Which lines below contain the word "class"? Copy each of them.

── Data to examine ──

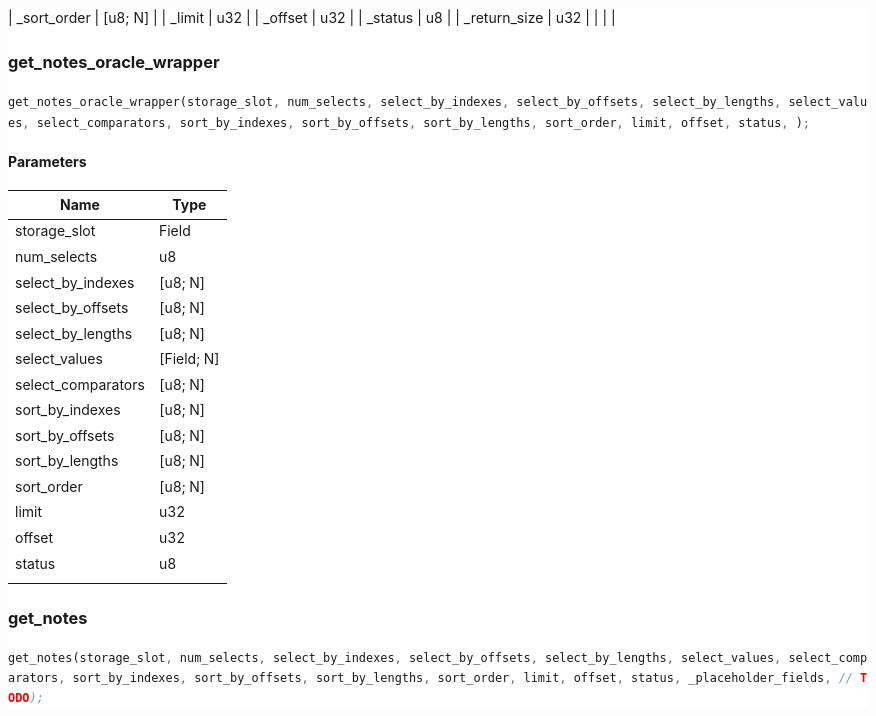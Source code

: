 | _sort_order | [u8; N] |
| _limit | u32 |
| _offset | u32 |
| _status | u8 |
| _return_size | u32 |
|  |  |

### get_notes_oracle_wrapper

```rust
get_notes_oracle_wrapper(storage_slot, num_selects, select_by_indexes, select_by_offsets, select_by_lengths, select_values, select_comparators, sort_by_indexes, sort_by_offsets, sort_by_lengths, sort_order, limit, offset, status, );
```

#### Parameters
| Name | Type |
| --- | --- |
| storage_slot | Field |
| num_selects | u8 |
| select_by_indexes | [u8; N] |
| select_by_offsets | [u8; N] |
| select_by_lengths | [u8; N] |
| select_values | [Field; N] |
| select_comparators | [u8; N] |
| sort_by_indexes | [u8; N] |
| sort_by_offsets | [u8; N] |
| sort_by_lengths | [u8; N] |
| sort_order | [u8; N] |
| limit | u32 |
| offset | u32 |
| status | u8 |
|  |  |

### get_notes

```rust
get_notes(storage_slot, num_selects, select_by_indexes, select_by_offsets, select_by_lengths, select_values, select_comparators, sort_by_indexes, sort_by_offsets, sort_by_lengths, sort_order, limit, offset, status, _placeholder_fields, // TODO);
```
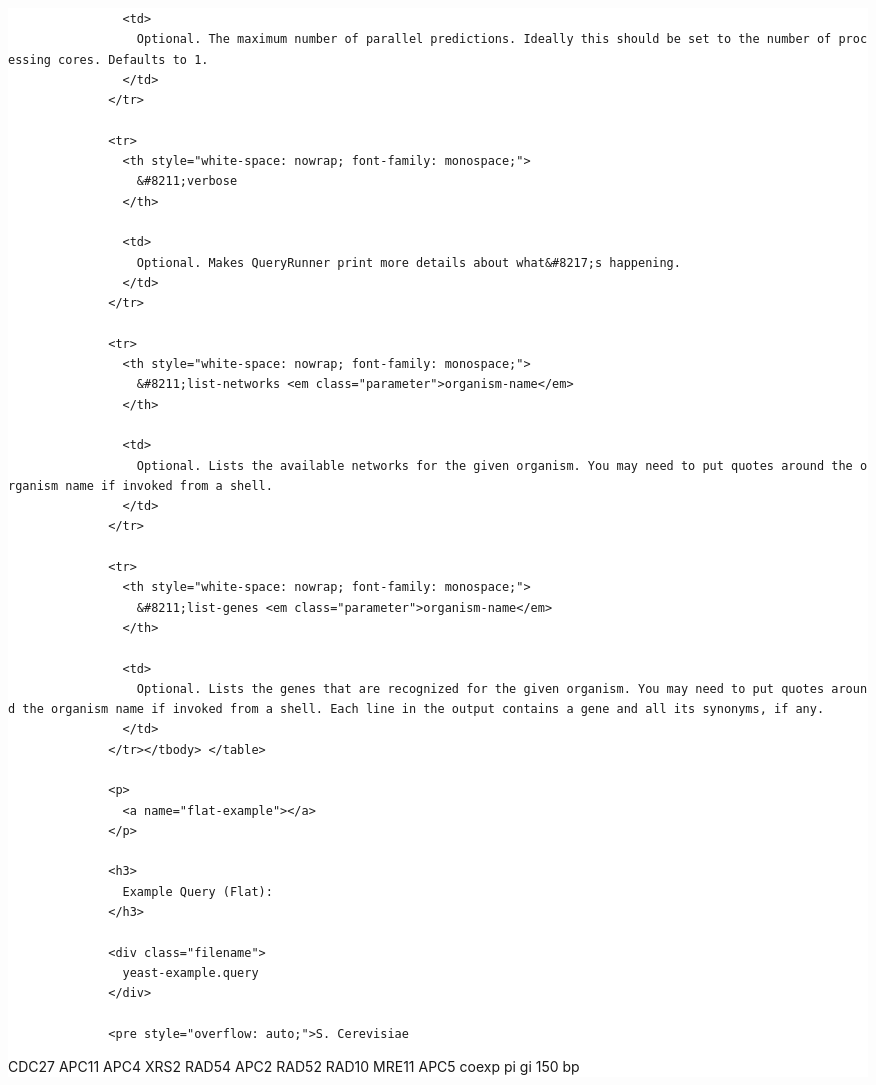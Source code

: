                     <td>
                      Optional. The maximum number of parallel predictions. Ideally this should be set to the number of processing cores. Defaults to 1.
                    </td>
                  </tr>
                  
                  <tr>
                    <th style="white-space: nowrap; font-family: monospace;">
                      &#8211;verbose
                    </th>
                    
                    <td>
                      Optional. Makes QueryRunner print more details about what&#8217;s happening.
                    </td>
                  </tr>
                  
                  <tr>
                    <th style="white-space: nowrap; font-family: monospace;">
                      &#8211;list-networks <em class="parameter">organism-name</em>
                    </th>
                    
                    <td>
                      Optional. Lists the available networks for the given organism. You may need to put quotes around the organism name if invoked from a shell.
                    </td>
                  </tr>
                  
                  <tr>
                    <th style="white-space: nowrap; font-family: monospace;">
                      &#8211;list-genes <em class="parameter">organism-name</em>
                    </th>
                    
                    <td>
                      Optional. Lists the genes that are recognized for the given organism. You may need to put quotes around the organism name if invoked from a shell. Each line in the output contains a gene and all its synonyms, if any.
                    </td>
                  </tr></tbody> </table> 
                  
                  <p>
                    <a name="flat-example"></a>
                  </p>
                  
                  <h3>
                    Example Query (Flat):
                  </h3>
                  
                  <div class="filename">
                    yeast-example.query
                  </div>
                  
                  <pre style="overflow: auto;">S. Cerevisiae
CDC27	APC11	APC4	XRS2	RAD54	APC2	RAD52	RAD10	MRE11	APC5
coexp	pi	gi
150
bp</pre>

───
── Data to examine ──

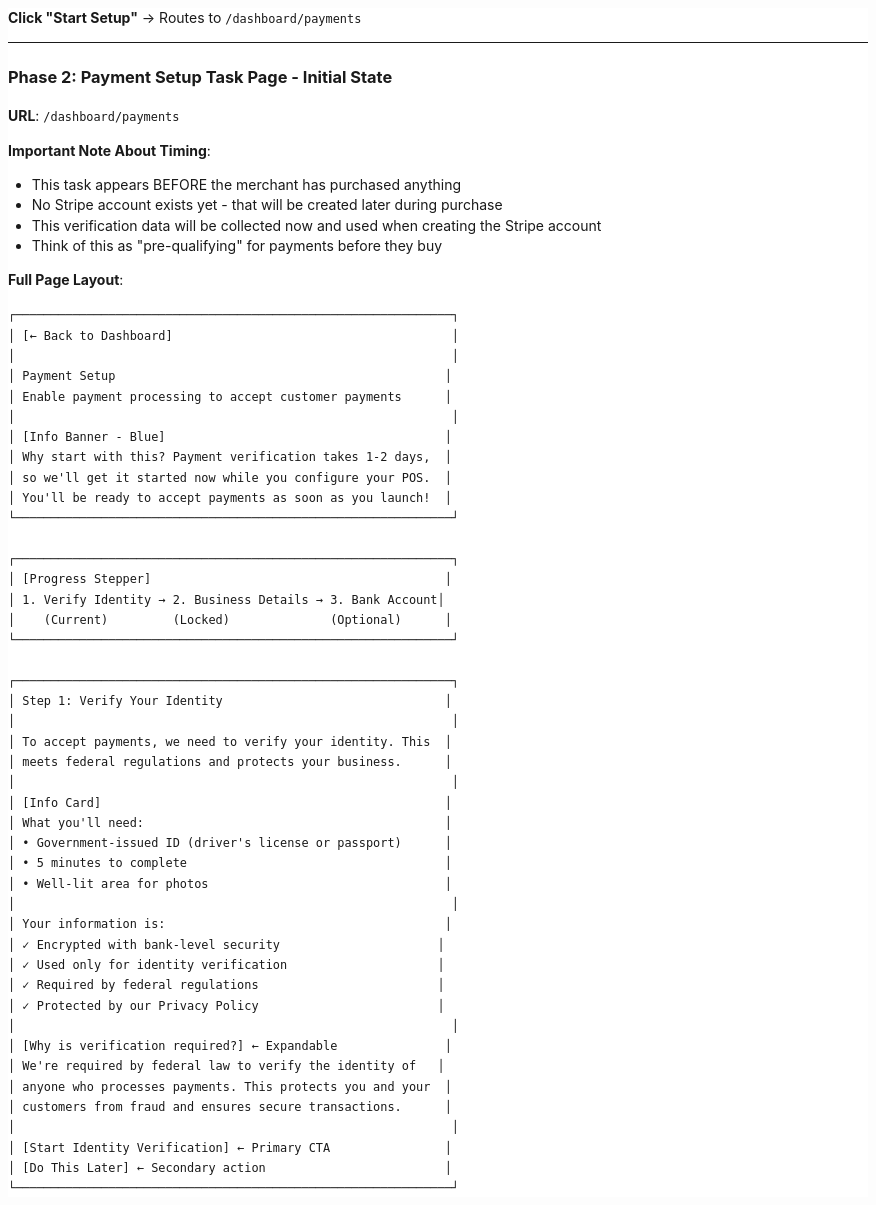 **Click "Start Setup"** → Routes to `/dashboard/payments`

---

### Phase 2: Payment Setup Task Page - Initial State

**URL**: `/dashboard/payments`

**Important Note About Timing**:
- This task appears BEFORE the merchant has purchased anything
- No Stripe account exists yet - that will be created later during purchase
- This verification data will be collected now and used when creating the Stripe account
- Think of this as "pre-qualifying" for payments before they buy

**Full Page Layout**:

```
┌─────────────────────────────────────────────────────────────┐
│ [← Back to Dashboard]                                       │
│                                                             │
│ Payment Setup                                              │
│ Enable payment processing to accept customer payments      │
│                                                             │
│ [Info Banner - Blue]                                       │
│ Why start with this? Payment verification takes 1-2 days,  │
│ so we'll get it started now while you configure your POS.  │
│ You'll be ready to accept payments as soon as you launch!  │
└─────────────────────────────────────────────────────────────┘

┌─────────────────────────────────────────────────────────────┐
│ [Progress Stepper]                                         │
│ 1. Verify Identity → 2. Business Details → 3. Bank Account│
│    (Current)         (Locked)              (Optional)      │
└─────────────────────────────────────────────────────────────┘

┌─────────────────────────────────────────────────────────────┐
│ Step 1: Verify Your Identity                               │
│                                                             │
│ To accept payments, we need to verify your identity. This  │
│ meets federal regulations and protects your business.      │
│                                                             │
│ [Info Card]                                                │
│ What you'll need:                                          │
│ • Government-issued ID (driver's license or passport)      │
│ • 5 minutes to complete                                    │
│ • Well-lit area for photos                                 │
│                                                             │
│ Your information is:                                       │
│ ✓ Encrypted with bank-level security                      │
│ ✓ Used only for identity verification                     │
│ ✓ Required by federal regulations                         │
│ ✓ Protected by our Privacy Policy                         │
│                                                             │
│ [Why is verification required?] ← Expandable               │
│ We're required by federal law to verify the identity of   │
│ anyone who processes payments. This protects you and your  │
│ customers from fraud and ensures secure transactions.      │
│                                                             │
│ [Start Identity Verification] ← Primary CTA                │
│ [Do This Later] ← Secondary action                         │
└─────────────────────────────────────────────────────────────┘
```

───

**Exercise response**
                      &#8211;list-networks <em class="parameter">organism-name</em>
                      &#8211;list-genes <em class="parameter">organism-name</em>
                  <div class="filename">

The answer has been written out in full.